Gatecrashing the Gateway

Mandy Rudd, GiGL Director

Publicly available planning figures show 17,000 planning applications were assessed in London between January and March last year (2011). In the same period, GiGL delivered just 144 data searches. While not all applications have a potential impact on London’s biodiversity and open spaces, this gap in numbers is very worrying and means less than 1% of planning applications in London are being informed by the GiGL partnership’s data.

Our concern has been two-fold. Firstly that planning applications are not being properly informed, and secondly, that potential partners and customers are by-passing GiGL and using the limited information we make available via the National Biodiversity Network’s Gateway tool.

The NBN’s Gateway tool displays collated data from the local record centre network, national schemes and societies. It is invaluable for genuine researchers who can make free use of its data and functionality. It is not, however, a free alternative to engaging with local records centres for potential partners and customers.

In Greater London, over half the species data currently available via the NBN Gateway belong to GiGL partners. These data are displayed in accordance with our accessing data policy and in the case of protected species are generalised to 10km resolution, making them accurate enough to inform national distribution maps but not to inform local planning decisions. In order to use these data via the Gateway, users must first apply for permission from the GiGL team. Unfortunately, many potential customers and partners have been using the Gateway without permission from GiGL in preference to funding GiGL’s services, something we can easily trace using the behind the scenes functionality of the Gateway tool.

New guidance from the National Biodiversity Network will change this for the better. This guidance for local authorities and environmental consultants covers a range of planning-related activities, from desk studies by environmental consultants to the broad range of responsibilities of local authorities.

The guidance advocates working with the relevant local records centre (including GiGL in Greater London) as the local delivery partners of the National Biodiversity Network and the recognised sources of up to date and high resolution information on the end users’ areas of interest. Most crucially for GiGL, in trying to tackle inappropriate use of the NBN Gateway, the new guidance sets out the terms and conditions of its use.

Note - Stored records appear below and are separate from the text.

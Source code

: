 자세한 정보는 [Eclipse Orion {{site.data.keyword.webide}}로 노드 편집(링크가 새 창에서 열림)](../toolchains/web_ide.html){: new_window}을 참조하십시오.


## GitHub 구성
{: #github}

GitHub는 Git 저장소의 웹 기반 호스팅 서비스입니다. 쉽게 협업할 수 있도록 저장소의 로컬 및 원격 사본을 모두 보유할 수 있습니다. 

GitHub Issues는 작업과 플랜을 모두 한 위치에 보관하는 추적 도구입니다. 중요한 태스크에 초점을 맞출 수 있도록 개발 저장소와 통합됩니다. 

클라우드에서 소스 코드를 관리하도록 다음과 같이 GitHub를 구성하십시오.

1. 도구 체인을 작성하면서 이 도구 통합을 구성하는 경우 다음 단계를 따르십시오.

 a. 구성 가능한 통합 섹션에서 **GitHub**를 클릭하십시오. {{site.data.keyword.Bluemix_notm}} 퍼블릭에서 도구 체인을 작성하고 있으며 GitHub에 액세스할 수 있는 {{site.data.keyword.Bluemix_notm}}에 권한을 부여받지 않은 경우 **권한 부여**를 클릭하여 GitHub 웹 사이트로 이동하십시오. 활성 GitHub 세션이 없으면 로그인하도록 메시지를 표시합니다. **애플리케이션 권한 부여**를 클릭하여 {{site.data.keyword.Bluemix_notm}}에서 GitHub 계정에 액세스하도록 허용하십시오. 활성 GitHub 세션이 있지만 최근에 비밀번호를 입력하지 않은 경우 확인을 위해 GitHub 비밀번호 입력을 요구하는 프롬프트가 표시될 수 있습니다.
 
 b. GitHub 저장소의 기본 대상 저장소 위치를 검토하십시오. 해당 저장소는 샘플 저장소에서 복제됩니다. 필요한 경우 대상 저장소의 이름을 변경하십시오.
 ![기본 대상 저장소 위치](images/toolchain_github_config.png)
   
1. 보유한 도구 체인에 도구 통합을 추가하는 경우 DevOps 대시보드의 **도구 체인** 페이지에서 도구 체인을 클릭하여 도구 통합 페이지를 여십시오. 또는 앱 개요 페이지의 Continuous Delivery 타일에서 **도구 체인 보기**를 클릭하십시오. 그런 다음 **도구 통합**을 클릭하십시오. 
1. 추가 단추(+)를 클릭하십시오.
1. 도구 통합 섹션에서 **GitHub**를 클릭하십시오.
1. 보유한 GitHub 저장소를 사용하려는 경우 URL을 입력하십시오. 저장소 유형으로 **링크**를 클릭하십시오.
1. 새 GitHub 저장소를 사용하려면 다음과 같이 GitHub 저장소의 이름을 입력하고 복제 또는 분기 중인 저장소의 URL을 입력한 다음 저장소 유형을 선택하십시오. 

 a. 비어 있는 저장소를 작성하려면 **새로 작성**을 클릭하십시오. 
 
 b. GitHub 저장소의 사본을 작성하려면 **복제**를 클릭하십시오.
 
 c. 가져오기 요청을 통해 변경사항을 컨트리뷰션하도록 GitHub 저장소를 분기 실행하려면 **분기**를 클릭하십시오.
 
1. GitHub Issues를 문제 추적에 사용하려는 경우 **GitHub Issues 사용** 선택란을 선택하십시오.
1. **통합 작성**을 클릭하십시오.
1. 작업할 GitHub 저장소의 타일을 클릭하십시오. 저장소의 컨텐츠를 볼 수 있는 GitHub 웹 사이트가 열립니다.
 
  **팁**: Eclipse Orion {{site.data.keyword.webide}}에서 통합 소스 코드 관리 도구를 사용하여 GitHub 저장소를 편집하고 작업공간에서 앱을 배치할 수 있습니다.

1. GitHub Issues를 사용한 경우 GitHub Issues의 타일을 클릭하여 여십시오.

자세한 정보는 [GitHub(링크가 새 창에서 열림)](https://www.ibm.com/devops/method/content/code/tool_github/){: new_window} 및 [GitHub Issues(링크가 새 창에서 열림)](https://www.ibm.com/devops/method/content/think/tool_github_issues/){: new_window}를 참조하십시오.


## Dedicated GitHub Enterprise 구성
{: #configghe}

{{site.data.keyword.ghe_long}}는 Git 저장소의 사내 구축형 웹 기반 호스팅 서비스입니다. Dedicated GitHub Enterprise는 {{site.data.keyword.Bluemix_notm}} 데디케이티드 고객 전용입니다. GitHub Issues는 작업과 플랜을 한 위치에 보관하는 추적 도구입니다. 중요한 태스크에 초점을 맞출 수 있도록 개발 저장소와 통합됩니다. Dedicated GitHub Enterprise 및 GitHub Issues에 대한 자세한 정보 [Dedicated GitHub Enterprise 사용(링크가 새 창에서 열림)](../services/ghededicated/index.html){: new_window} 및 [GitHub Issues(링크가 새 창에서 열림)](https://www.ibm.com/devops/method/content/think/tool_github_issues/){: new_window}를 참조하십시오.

We will regularly assess use of our partners’ NBN-hosted data to ensure users seek our permission for its use where relevant. These regular assessments will also ensure that our partnership and other service users  reflect the full range of organisations and individuals that need access to our partnership’s data to inform local, regional and national decisions. We will also be working closely with the National Biodiversity Network, Institute of Ecology and Environmental Management, the Association of Local Government Ecologists and other relevant organizations through ALERC to further strengthen the guidance and to ensure that decision-making in London is based on the most up to date and accurate data available.

An article providing information to consultants was published in the Institute of Ecology and Environmental Management’s December edition of ‘In Practice’, and guidance for local authorities was written in conjunction with the Association of Local Environmental Records Centres (ALERC) and the Association of Local Government Ecologists (ALGE) and distributed to local authorities by the local records centre network.